Work instructions: Find every line below with "table" in it and give only how many there are.

Material supplied:
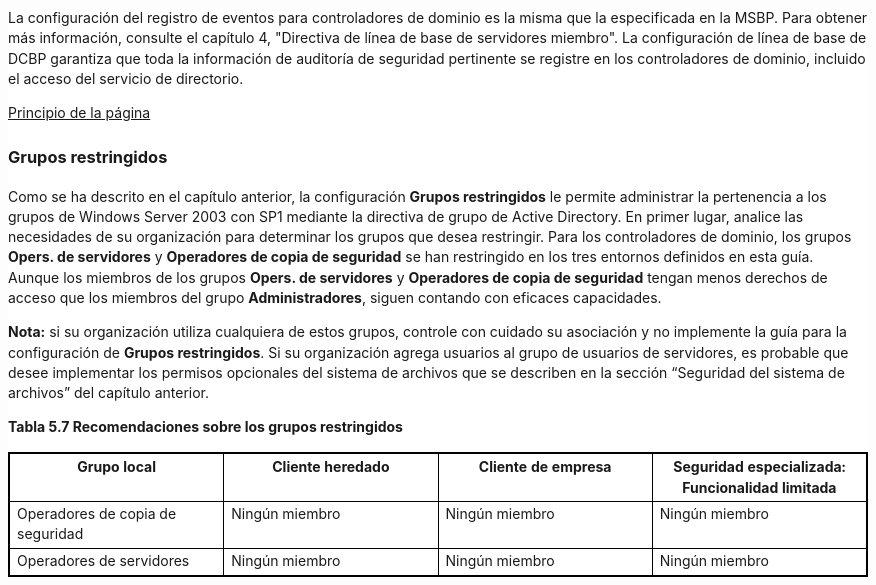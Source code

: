 La configuración del registro de eventos para controladores de dominio es la misma que la especificada en la MSBP. Para obtener más información, consulte el capítulo 4, "Directiva de línea de base de servidores miembro". La configuración de línea de base de DCBP garantiza que toda la información de auditoría de seguridad pertinente se registre en los controladores de dominio, incluido el acceso del servicio de directorio.
  
[](#mainsection)[Principio de la página](#mainsection)
  
### Grupos restringidos
  
Como se ha descrito en el capítulo anterior, la configuración **Grupos restringidos** le permite administrar la pertenencia a los grupos de Windows Server 2003 con SP1 mediante la directiva de grupo de Active Directory. En primer lugar, analice las necesidades de su organización para determinar los grupos que desea restringir. Para los controladores de dominio, los grupos **Opers. de servidores** y **Operadores de copia de seguridad** se han restringido en los tres entornos definidos en esta guía. Aunque los miembros de los grupos **Opers. de servidores** y **Operadores de copia de seguridad** tengan menos derechos de acceso que los miembros del grupo **Administradores**, siguen contando con eficaces capacidades.
  
**Nota:** si su organización utiliza cualquiera de estos grupos, controle con cuidado su asociación y no implemente la guía para la configuración de **Grupos restringidos**. Si su organización agrega usuarios al grupo de usuarios de servidores, es probable que desee implementar los permisos opcionales del sistema de archivos que se describen en la sección “Seguridad del sistema de archivos” del capítulo anterior.
  
**Tabla 5.7 Recomendaciones sobre los grupos restringidos**

 
<p> </p>
<table style="border:1px solid black;">
<colgroup>
<col width="25%" />
<col width="25%" />
<col width="25%" />
<col width="25%" />
</colgroup>
<thead>
<tr class="header">
<th style="border:1px solid black;" >Grupo local</th>
<th style="border:1px solid black;" >Cliente heredado</th>
<th style="border:1px solid black;" >Cliente de empresa</th>
<th style="border:1px solid black;" >Seguridad especializada: Funcionalidad limitada</th>
</tr>
</thead>
<tbody>
<tr class="odd">
<td style="border:1px solid black;">Operadores de copia de seguridad</td>
<td style="border:1px solid black;">Ningún miembro</td>
<td style="border:1px solid black;">Ningún miembro</td>
<td style="border:1px solid black;">Ningún miembro</td>
</tr>
<tr class="even">
<td style="border:1px solid black;">Operadores de servidores</td>
<td style="border:1px solid black;">Ningún miembro</td>
<td style="border:1px solid black;">Ningún miembro</td>
<td style="border:1px solid black;">Ningún miembro</td>
</tr>
</tbody>
</table>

Answer below: 2